Previous: Data Scientist @Yale (2020-2021)
- Developed a proprietary predictive algorithm for tracking the spread and incidence of COVID using network graph data (see Hunala). Served to tens of thousands of daily active users
- Worked on large-scale deep learning models for identifying single-nucleotide polymorphisms in the human genome.
Published a few papers here and there
- Brady, W.J., Doyle, M, Elnakouri, A., Finkel, E., Jackson, J.C., Kteily, N., Parker, V., Puryear, C., Spelman, T. , Teeny, J., & Torres, M. (In Principle Acceptance; registered report). Redesigning algorithms to intervene on social norm misperceptions during a national election. Nature.

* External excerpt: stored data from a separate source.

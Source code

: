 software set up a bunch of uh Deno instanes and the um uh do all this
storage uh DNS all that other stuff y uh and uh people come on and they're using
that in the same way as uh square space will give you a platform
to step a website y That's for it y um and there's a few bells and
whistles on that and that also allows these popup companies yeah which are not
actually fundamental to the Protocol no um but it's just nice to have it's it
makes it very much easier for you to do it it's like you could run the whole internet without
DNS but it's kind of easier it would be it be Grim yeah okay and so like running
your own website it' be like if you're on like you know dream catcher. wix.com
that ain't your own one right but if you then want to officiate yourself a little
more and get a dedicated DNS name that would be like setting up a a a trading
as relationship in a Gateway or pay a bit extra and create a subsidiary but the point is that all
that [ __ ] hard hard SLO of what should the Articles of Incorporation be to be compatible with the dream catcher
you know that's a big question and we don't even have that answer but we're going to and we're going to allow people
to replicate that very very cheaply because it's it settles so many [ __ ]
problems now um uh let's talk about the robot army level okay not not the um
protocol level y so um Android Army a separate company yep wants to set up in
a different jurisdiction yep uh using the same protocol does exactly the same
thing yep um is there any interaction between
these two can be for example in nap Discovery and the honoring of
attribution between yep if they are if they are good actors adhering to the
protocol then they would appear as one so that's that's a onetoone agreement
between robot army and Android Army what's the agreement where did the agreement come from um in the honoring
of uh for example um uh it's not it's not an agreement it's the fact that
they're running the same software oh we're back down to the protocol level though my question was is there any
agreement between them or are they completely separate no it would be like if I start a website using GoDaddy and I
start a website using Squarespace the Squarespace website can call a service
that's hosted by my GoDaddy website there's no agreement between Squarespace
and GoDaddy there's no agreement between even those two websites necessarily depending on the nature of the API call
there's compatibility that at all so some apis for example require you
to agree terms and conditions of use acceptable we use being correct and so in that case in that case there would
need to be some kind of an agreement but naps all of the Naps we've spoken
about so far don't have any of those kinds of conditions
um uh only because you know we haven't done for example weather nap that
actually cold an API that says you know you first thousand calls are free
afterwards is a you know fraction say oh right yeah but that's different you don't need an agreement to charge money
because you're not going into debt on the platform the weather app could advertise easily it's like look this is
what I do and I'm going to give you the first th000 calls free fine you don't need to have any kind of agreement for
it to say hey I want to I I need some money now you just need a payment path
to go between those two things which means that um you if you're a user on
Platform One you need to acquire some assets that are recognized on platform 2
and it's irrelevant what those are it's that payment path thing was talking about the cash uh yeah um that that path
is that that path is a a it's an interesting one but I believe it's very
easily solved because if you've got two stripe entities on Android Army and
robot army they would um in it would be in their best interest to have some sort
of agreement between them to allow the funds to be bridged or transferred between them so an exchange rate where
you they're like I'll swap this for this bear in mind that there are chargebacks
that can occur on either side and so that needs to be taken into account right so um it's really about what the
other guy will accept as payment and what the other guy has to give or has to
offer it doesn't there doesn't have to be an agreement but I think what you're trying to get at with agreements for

- Brady, W.J., McLoughlin, K.L., Torres, M.P. et al. Overperception of moral outrage in online social networks inflates beliefs about intergroup hostility. Nat Hum Behav 7, 917–927 (2023). https://doi.org/10.1038/s41562-023-01582-0
- Iwamoto, S.K., Alexander, M., Torres, M. et al. Mindfulness Meditation Activates Altruism. Sci Rep 10, 6511 (2020). https://doi.org/10.1038/s41598-020-62652-1
Education
- MS, Computer Science, @UT Austin
- BS, Statistics, @Yale
- Certificate, Mrs. Puff’s Boating School
Et cetera
I am a former digital nomad, now based out of Chicago.